Учреждение музея, выбор направления его деятельности, труды его научного коллектива, как и борьба, пядь за пядью, против его ликвидации – малая, но поучительная страничка в истории нашей науки.

Теснимые неблагоприятными внешними обстоятельствами, вдалеке друг от друга, в ситуациях, переживавшихся нами – и не без основания – как тупиковые, единственным остававшимся нам жизненным пространством мы считали науку. Мы упорно работали, выбирали в науке линии наибольшего сопротивления, и тонус наших научных исканий был высок. Как гуманитарию мне трудно, почти невозможно, составить представление об исследовательской деятельности Наташи. Знал, что она ставила опыт за опытом, постоянно испытывая нехватку в экспериментальном материале. Она засиживалась в лаборатории до ночи, экспериментируя на животных, многократно перепроверяя результаты своих наблюдений. Неоднократно докладывала на ученых сессиях ход и итоги своих экспериментов. Выступала со статьями в биологической серии Известий Академии наук и в других научных изданиях. Еще знаю, что ее работами интересовались зарубежные ученые, что выражалось в переводах нескольких ее статей на иностранные языки, а также в переписке, в которую вступили с ней коллеги из Германии, Америки, Румынии. Еще знаю, со слов ее советских коллег – наших общих с Наташей знакомых, – что отличительной особенностью ее исследовательского почерка являлось широкое обращение к «черновому материалу», вникновение в него, окрыленное стремлением к постижению интимных процессов, происходящих в живой материи. Она была изобретательна в разработке новых методик, способствующих выявлению различий в механизмах жизнеобеспечения и функционирования нормальных и опухолевых клеток. Она изучала «поведение» этих клеток, воздействуя на них разными химическими агентами.
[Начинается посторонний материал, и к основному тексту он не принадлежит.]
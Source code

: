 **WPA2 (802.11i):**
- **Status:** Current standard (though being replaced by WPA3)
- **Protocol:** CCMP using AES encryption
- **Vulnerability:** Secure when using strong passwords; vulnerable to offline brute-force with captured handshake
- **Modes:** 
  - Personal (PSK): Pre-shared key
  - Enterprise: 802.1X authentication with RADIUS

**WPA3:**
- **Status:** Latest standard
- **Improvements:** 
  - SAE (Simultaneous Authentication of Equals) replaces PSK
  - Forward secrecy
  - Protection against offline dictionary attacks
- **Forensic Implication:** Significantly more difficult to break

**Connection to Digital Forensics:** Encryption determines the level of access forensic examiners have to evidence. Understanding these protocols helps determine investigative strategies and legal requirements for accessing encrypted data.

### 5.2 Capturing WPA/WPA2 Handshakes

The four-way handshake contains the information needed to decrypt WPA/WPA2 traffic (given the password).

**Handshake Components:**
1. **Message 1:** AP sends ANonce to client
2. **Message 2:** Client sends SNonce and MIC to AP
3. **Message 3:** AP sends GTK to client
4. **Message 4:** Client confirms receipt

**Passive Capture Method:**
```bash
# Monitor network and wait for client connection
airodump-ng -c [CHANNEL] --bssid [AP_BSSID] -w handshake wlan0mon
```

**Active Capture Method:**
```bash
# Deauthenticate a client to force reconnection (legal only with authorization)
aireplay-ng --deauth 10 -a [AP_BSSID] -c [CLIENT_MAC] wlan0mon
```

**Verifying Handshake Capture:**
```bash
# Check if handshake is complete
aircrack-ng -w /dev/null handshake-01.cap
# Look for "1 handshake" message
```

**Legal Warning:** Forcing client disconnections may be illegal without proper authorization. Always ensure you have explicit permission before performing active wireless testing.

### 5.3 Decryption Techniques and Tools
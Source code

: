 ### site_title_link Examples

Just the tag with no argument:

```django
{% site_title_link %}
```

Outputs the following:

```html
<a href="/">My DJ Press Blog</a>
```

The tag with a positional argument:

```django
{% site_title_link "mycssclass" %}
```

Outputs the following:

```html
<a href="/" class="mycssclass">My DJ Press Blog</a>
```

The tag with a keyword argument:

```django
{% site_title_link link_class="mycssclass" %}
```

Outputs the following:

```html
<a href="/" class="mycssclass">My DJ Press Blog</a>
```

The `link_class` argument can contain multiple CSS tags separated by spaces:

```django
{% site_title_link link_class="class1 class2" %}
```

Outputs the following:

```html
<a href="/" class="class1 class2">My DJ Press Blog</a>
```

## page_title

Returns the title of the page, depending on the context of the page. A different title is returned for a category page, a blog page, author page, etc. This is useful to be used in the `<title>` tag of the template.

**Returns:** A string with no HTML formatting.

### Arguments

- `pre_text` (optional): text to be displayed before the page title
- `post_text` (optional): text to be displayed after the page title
Искала и находила пути, открывавшие пытливой мысли доступ в лабиринты клеточного вещества, в ее, клетки, ядро – носитель наследственного материала. Достигнутое приближало к попыткам выделения из опухолей млекопитающих животных фактора злокачественности. Я сказал об исследовательских трудах Наташи на временном отрезке с 1946 по 1948 год бегло и в чем-то, вероятно, поверхностно – сказал так, как это мне было посильно. Но и в пределах сказанного остается материал для размышлений, которыми мне следует поделиться.